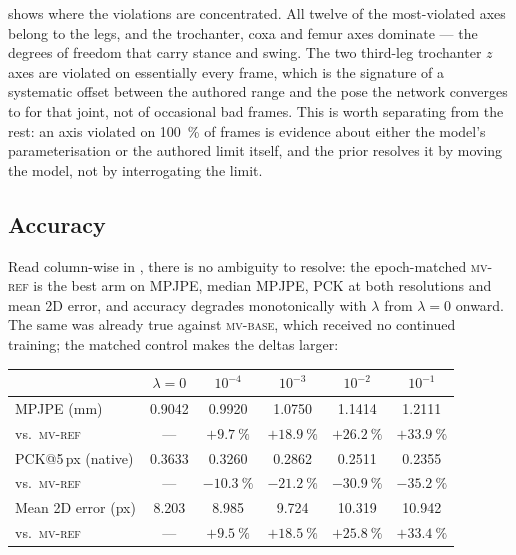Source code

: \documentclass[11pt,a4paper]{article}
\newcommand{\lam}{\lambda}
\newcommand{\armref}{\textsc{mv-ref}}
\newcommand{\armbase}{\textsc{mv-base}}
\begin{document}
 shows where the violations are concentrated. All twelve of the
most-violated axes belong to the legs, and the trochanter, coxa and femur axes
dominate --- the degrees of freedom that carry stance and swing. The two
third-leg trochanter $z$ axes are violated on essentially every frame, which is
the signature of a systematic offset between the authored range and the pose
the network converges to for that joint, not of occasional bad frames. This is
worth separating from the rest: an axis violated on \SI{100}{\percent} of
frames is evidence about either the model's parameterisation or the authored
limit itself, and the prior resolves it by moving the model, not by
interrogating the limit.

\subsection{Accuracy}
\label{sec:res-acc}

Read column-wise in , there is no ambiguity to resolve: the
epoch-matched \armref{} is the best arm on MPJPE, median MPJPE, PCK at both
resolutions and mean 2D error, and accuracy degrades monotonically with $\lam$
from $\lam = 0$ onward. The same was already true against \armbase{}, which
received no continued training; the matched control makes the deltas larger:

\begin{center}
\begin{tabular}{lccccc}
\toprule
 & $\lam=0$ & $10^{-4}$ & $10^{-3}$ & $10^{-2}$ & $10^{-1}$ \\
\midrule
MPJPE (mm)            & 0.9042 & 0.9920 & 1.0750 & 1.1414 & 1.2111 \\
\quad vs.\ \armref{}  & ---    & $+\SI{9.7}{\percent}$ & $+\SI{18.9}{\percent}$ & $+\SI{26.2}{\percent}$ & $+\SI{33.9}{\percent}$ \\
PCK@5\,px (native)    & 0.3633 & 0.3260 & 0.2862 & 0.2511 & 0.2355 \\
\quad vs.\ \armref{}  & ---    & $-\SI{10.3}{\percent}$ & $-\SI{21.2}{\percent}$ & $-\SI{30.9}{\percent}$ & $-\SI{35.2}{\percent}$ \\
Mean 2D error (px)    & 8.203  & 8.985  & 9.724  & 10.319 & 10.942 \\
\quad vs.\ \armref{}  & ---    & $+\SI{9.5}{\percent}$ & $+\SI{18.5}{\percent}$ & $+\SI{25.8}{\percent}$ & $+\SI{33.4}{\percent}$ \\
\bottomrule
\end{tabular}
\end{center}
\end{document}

--

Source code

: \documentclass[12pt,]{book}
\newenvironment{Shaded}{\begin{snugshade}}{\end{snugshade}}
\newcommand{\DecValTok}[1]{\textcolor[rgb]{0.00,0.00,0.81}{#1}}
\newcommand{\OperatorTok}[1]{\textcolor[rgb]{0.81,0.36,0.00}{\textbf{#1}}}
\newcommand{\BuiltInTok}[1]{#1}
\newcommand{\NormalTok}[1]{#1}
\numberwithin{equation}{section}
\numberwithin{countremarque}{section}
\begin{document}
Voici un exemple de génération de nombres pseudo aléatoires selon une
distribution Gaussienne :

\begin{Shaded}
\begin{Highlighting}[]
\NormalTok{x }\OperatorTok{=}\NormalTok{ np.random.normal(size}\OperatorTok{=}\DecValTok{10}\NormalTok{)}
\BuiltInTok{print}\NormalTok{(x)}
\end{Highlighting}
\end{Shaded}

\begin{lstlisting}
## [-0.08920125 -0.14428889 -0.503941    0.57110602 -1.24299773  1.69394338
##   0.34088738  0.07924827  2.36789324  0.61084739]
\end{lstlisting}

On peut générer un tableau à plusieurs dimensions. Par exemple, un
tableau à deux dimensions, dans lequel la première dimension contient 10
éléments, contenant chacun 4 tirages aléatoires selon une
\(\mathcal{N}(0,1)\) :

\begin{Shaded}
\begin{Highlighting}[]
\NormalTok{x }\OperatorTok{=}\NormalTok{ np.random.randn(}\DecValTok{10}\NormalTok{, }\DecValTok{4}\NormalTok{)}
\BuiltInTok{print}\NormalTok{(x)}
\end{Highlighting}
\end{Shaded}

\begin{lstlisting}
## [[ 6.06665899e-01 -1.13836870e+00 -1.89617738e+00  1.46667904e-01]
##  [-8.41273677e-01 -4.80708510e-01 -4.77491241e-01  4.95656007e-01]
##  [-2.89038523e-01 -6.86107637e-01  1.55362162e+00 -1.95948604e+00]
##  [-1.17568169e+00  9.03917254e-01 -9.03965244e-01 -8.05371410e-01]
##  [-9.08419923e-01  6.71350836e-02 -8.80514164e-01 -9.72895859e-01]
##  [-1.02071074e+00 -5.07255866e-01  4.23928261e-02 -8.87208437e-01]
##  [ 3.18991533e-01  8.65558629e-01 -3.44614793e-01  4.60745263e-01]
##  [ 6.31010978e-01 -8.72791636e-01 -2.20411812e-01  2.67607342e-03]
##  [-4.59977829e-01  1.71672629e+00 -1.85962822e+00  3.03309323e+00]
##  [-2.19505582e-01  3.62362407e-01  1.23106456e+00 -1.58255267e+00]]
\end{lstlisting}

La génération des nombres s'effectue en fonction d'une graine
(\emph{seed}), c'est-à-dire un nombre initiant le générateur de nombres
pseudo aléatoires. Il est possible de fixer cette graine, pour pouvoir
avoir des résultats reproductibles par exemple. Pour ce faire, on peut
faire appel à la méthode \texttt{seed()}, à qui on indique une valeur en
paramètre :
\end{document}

**Exercise brief**
Every line holding the word "newcommand" should be copied out of the records above.

**Result of this task**
\newcommand{\lam}{\lambda}
\newcommand{\armref}{\textsc{mv-ref}}
\newcommand{\armbase}{\textsc{mv-base}}
\newcommand{\DecValTok}[1]{\textcolor[rgb]{0.00,0.00,0.81}{#1}}
\newcommand{\OperatorTok}[1]{\textcolor[rgb]{0.81,0.36,0.00}{\textbf{#1}}}
\newcommand{\BuiltInTok}[1]{#1}
\newcommand{\NormalTok}[1]{#1}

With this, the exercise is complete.